Now, if you want to hear all the reasons why I’m disappointed the White Sox didn’t resign Thome, you might as well be reading Jim Margalus’s article over at the Sox Machine. I don’t want to be repetitive, especially since I’m posting this with such a delay.

But let’s look on the flip side: Why SHOULD the White Sox have released Thome? Well, if I was to defend Ozzie on this one, I’d say that it shows growth and a desire to win. How many times have I griped that the Sox make moves that spare feelings. Let me take you back to 2008 when Paul Konerko’s bat was as cold as a polar bear’s nose. Even the likes of Nick Swisher were doing batter and the fans cried out, “BENCH PAULIE!” Well, Ozzie chose to let Paulie work himself out of it, even if that cost the Sox a game or two. At least this time around, Ozzie chose to make a move that wasn’t based on his consideration for Thome’s feelings and that was in, what I hope he sincerely believed, was the team’s best interest.

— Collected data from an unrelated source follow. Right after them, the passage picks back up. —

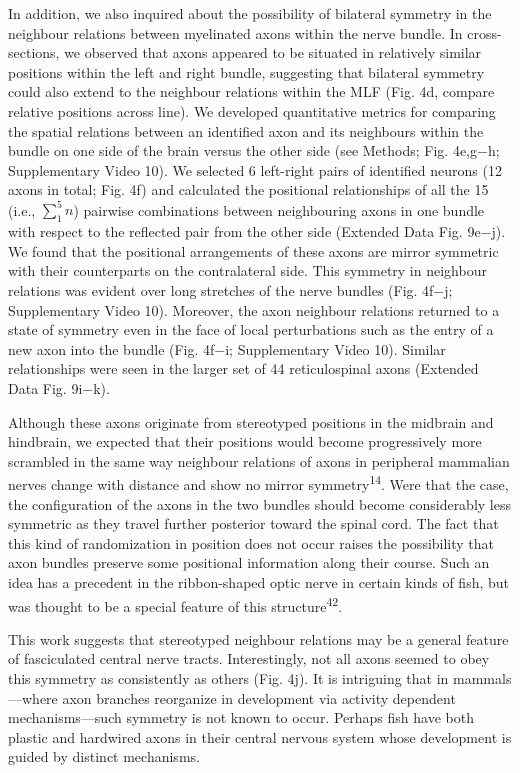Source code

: \documentclass{article}
\begin{document}
In addition, we also inquired about the possibility of bilateral symmetry in the neighbour relations between myelinated axons within the nerve bundle. In cross-sections, we observed that axons appeared to be situated in relatively similar positions within the left and right bundle, suggesting that bilateral symmetry could also extend to the neighbour relations within the MLF (Fig. 4d, compare relative positions across line). We developed quantitative metrics for comparing the spatial relations between an identified axon and its neighbours within the bundle on one side of the brain versus the other side (see Methods; Fig. 4e,g−h; Supplementary Video 10). We selected 6 left-right pairs of identified neurons (12 axons in total; Fig. 4f) and calculated the positional relationships of all the 15 (i.e., $\sum_{1}^{5} n$) pairwise combinations between neighbouring axons in one bundle with respect to the reflected pair from the other side (Extended Data Fig. 9e−j). We found that the positional arrangements of these axons are mirror symmetric with their counterparts on the contralateral side. This symmetry in neighbour relations was evident over long stretches of the nerve bundles (Fig. 4f−j; Supplementary Video 10). Moreover, the axon neighbour relations returned to a state of symmetry even in the face of local perturbations such as the entry of a new axon into the bundle (Fig. 4f−i; Supplementary Video 10). Similar relationships were seen in the larger set of 44 reticulospinal axons (Extended Data Fig. 9i−k).


Although these axons originate from stereotyped positions in the midbrain and hindbrain, we expected that their positions would become progressively more scrambled in the same way neighbour relations of axons in peripheral mammalian nerves change with distance and show no mirror symmetry\textsuperscript{14}. Were that the case, the configuration of the axons in the two bundles should become considerably less symmetric as they travel further posterior toward the spinal cord. The fact that this kind of randomization in position does not occur raises the possibility that axon bundles preserve some positional information along their course. Such an idea has a precedent in the ribbon-shaped optic nerve in certain kinds of fish, but was thought to be a special feature of this structure\textsuperscript{42}.

This work suggests that stereotyped neighbour relations may be a general feature of fasciculated central nerve tracts. Interestingly, not all axons seemed to obey this symmetry as consistently as others (Fig. 4j). It is intriguing that in mammals—where axon branches reorganize in development via activity dependent mechanisms—such symmetry is not known to occur. Perhaps fish have both plastic and hardwired axons in their central nervous system whose development is guided by distinct mechanisms.
\end{document}
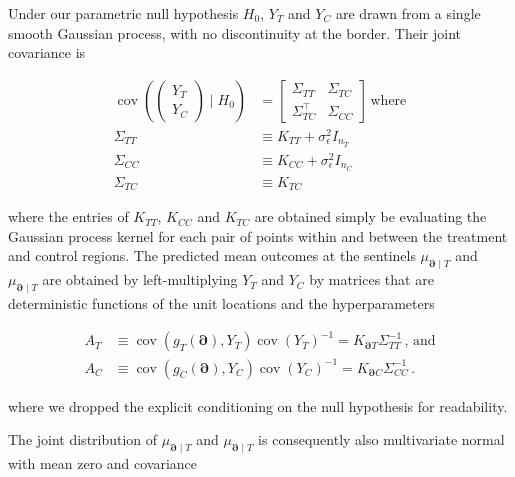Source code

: \documentclass[letter]{article}
\newcommand{\genericdel}[3]{%
      \left#1#3\right#2
    }
\newcommand{\del}[1]{\genericdel(){#1}}
\DeclareMathOperator{\cov}{{cov}}
\newcommand{\trans}{^{\intercal}}
\newcommand{\sigman}{\sigma_{\epsilon}}
\newcommand{\boundary}{\partial}
\newcommand{\sentinels}{\bm{\boundary}}
\begin{document}
    	Under our parametric null hypothesis \(H_0\), \(Y_T\) and \(Y_C\) are
drawn from a single smooth Gaussian process, with no discontinuity at
the border. Their joint covariance is

\begin{equation}
\begin{aligned}
    \cov \del{\begin{pmatrix}Y_T \\ Y_C\end{pmatrix} \mid H_0 } &= \begin{bmatrix}
                        \Sigma_{TT} & \Sigma_{TC} \\
                        \Sigma\trans_{TC} & \Sigma_{CC}
                    \end{bmatrix}\,\text{where} \\
    \Sigma_{TT} &\equiv K_{TT} + \sigman^2 I_{n_T} \\
    \Sigma_{CC} &\equiv K_{CC} + \sigman^2 I_{n_C} \\
    \Sigma_{TC} &\equiv K_{TC}
\end{aligned}
\end{equation}

where the entries of \(K_{TT}\), \(K_{CC}\) and \(K_{TC}\) are obtained
simply be evaluating the Gaussian process kernel for each pair of points
within and between the treatment and control regions. The predicted mean
outcomes at the sentinels \(\mu_{\sentinels \mid T}\) and
\(\mu_{\sentinels \mid T}\) are obtained by left-multiplying \(Y_T\) and
\(Y_C\) by matrices that are deterministic functions of the unit
locations and the hyperparameters

\begin{equation}
\begin{split}
    A_T &\equiv \cov\del{g_T(\sentinels), Y_T} \cov\del{Y_T}^{-1} = K_{\sentinels T} \Sigma_{TT}^{-1} \,\text{, and} \\
    A_C &\equiv \cov\del{g_C(\sentinels), Y_C} \cov\del{Y_C}^{-1} = K_{\sentinels C} \Sigma_{CC}^{-1}\,.
\end{split}
\end{equation}

where we dropped the explicit conditioning on the null hypothesis for
readability.
    


    	The joint distribution of \(\mu_{\sentinels \mid T}\) and
\(\mu_{\sentinels \mid T}\) is consequently also multivariate normal
with mean zero and covariance
\end{document}
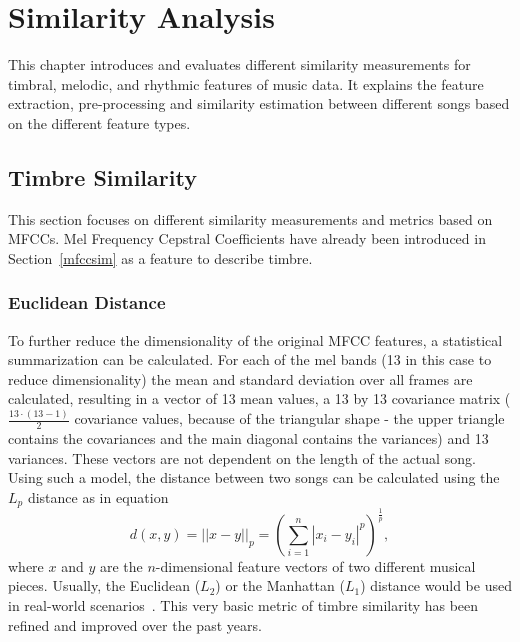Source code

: 
\chapter{Similarity Analysis}\label{simanal}


This chapter introduces and evaluates different similarity measurements for timbral, melodic, and rhythmic features of music data. It explains the feature extraction, pre-processing and similarity estimation between different songs based on the different feature types. 

\section{Timbre Similarity} \label{musly}

This section focuses on different similarity measurements and metrics based on MFCCs. Mel Frequency Cepstral Coefficients have already been introduced in Section~\ref{mfccsim} as a feature to describe timbre.\\

\subsection{Euclidean Distance}\label{mfcceuc}

To further reduce the dimensionality of the original MFCC features, a statistical summarization can be calculated. For each of the mel bands (13 in this case to reduce dimensionality) the mean and standard deviation over all frames are calculated, resulting in a vector of 13 mean values, a 13 by 13 covariance matrix ($\frac{13\cdot(13-1)}{2}$ covariance values, because of the triangular shape - the upper triangle contains the covariances and the main diagonal contains the variances) and 13 variances. These vectors are not dependent on the length of the actual song.~\cite[pp. 51ff]{knees1}\\
Using such a model, the distance between two songs can be calculated using the $L_p$ distance as in equation
\begin{equation} \label{eq:distGmm}
d(x, y) = ||x - y||_p = \left(\sum_{i=1}^{n}{|x_i - y_i|^p}\right)^{\frac{1}{p}},
\end{equation} 
where $x$ and $y$ are the $n$-dimensional feature vectors of two different musical pieces.
Usually, the Euclidean ($L_2$) or the Manhattan ($L_1$) distance would be used in real-world scenarios~\cite[p. 58]{knees1}. This very basic metric of timbre similarity has been refined and improved over the past years.

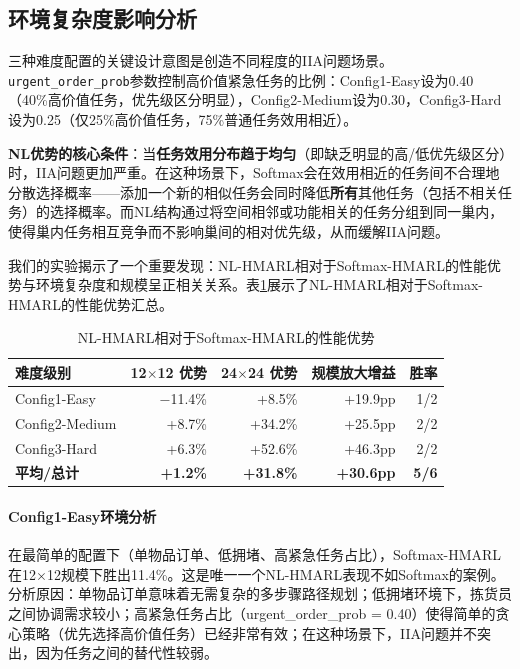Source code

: \documentclass[12pt,a4paper]{article}
\begin{document}
\subsection{环境复杂度影响分析}

三种难度配置的关键设计意图是创造不同程度的IIA问题场景。\texttt{urgent\_order\_prob}参数控制高价值紧急任务的比例：Config1-Easy设为0.40（40\%高价值任务，优先级区分明显），Config2-Medium设为0.30，Config3-Hard设为0.25（仅25\%高价值任务，75\%普通任务效用相近）。

\textbf{NL优势的核心条件}：当\textbf{任务效用分布趋于均匀}（即缺乏明显的高/低优先级区分）时，IIA问题更加严重。在这种场景下，Softmax会在效用相近的任务间不合理地分散选择概率——添加一个新的相似任务会同时降低\textbf{所有}其他任务（包括不相关任务）的选择概率。而NL结构通过将空间相邻或功能相关的任务分组到同一巢内，使得巢内任务相互竞争而不影响巢间的相对优先级，从而缓解IIA问题。

我们的实验揭示了一个重要发现：NL-HMARL相对于Softmax-HMARL的性能优势与环境复杂度和规模呈正相关关系。表\ref{tab:nl_advantage_cn}展示了NL-HMARL相对于Softmax-HMARL的性能优势汇总。

\begin{table}[ht]
\centering
\caption{NL-HMARL相对于Softmax-HMARL的性能优势}
\label{tab:nl_advantage_cn}
\begin{tabular}{lrrrr}
\toprule
\textbf{难度级别} & \textbf{12$\times$12 优势} & \textbf{24$\times$24 优势} & \textbf{规模放大增益} & \textbf{胜率} \\
\midrule
Config1-Easy & $-$11.4\% & +8.5\% & +19.9pp & 1/2 \\
Config2-Medium & +8.7\% & +34.2\% & +25.5pp & 2/2 \\
Config3-Hard & +6.3\% & +52.6\% & +46.3pp & 2/2 \\
\midrule
\textbf{平均/总计} & \textbf{+1.2\%} & \textbf{+31.8\%} & \textbf{+30.6pp} & \textbf{5/6} \\
\bottomrule
\end{tabular}
\end{table}

\paragraph{Config1-Easy环境分析}

在最简单的配置下（单物品订单、低拥堵、高紧急任务占比），Softmax-HMARL在12$\times$12规模下胜出11.4\%。这是唯一一个NL-HMARL表现不如Softmax的案例。分析原因：单物品订单意味着无需复杂的多步骤路径规划；低拥堵环境下，拣货员之间协调需求较小；高紧急任务占比（urgent\_order\_prob = 0.40）使得简单的贪心策略（优先选择高价值任务）已经非常有效；在这种场景下，IIA问题并不突出，因为任务之间的替代性较弱。
\end{document}
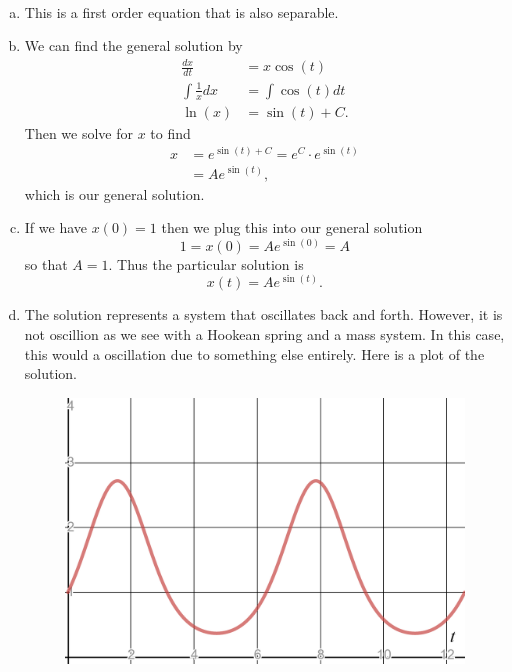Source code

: \documentclass[12pt]{article} %
\begin{document}
\begin{solution}~
\begin{enumerate}[(a)]
    \item This is a first order equation that is also separable.
    \item We can find the general solution by 
    \begin{align*}
        \frac{dx}{dt}&= x\cos(t)\\
        \int \frac{1}{x}dx &= \int \cos(t)dt\\
        \ln(x)&=\sin(t)+C.
    \end{align*}
    Then we solve for $x$ to find
    \begin{align*}
        x&=e^{\sin(t)+C}=e^C \cdot e^{\sin(t)}\\
        &= Ae^{\sin(t)},
    \end{align*}
    which is our general solution.
    \item If we have $x(0)=1$ then we plug this into our general solution
    \[
    1=x(0)=Ae^{\sin(0)}=A
    \]
    so that $A=1$. Thus the particular solution is
    \[
    \boxed{x(t)=Ae^{\sin(t)}.}
    \]
    \item The solution represents a system that oscillates back and forth. However, it is not oscillion as we see with a Hookean spring and a mass system.  In this case, this would a oscillation due to something else entirely. Here is a plot of the solution.
    \begin{figure}[H]
        \centering
        \includegraphics[width=\textwidth]{esint.png}
    \end{figure}
\end{enumerate}
\end{solution}
\end{document}
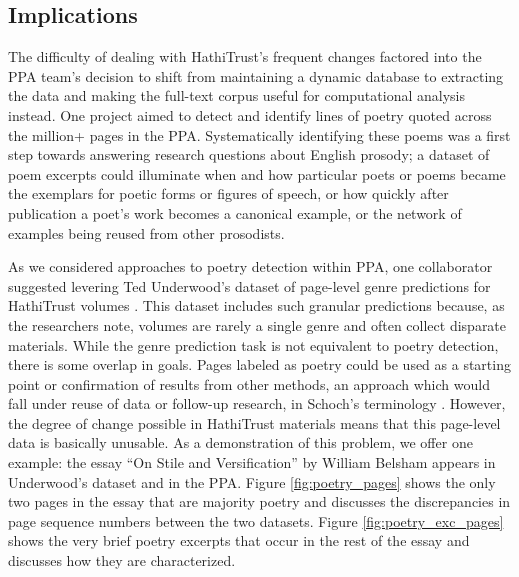\documentclass[final]{anthology-ch} %
\begin{document}
\subsection{Implications}

The difficulty of dealing with HathiTrust's frequent changes factored into the PPA team's decision to shift from maintaining a dynamic database to extracting the data and making the full-text corpus useful for computational analysis instead. One project aimed to detect and identify lines of poetry quoted across the million+ pages in the PPA. Systematically identifying these poems was a first step towards answering research questions about English prosody; a dataset of poem excerpts could illuminate when and how particular poets or poems became the exemplars for poetic forms or figures of speech, or how quickly after publication a poet’s work becomes a canonical example, or the network of examples being reused from other prosodists.

As we considered approaches to poetry detection within PPA, one collaborator suggested levering  Ted Underwood's dataset of page-level genre predictions for HathiTrust volumes \cite{underwood_page-level_2014}. This dataset includes such granular predictions because, as the researchers note, volumes are rarely a single genre and often collect disparate materials. While the genre prediction task is not equivalent to poetry detection, there is some overlap in goals. Pages labeled as poetry could be used as a starting point or confirmation of results from other methods, an approach which would fall under reuse of data or follow-up research, in Schoch's terminology \autocite{schoch_repetitive_2023}. However, the degree of change possible in HathiTrust materials means that this page-level data is basically unusable. As a demonstration of this problem, we offer one example: the essay ``On Stile and Versification'' by William Belsham \cite{belsham_stile_1799} appears in Underwood's dataset and in the PPA. Figure \ref{fig:poetry_pages} shows the only two pages in the essay that are majority poetry and discusses the discrepancies in page sequence numbers between the two datasets. Figure \ref{fig:poetry_exc_pages} shows the very brief poetry excerpts that occur in the rest of the essay and discusses how they are characterized.
\end{document}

Now, whether or not that will turn out to be true is left to find out. There’s an article on the Sox front page that, infuriatingly enough is titled, “White Sox won’t close door on DH.” Well, who do they believe will be a better bargain? True, Thome was getting older, but as evidenced by his salary with the Twins, he was a bargain. This article, if I may paraphrase, states that if the Sox find themselves in June or July and their “DH by committee” has turned into a turd worthy of ridicule and critique, Kenny would consider going out and DH-shopping. So with that in mind, I just want to remind everyone that next year, when the Sox front page gives you some statistics about how well the DH position being played, remember that for every day Andruw Jones has, Paul Konerko and Carlos Quentin will have one as well. (This, at least, gives me hope. I can't express how frustrated this situation has made me every time I read the phrase "off the bench". It just reminds me too much of the Brian Anderson era.) A more accurate statistic would be the AVG of all out-of-position players or of players who have not played on consecutive days.

On a last note, I will miss Jim Thome. He seemed like a great guy and he’s given the Sox plenty of memorable moments and fashion trends. Cheers, Jim, and we’ll see you when the Sox bring you back for your “undisclosed staff position.”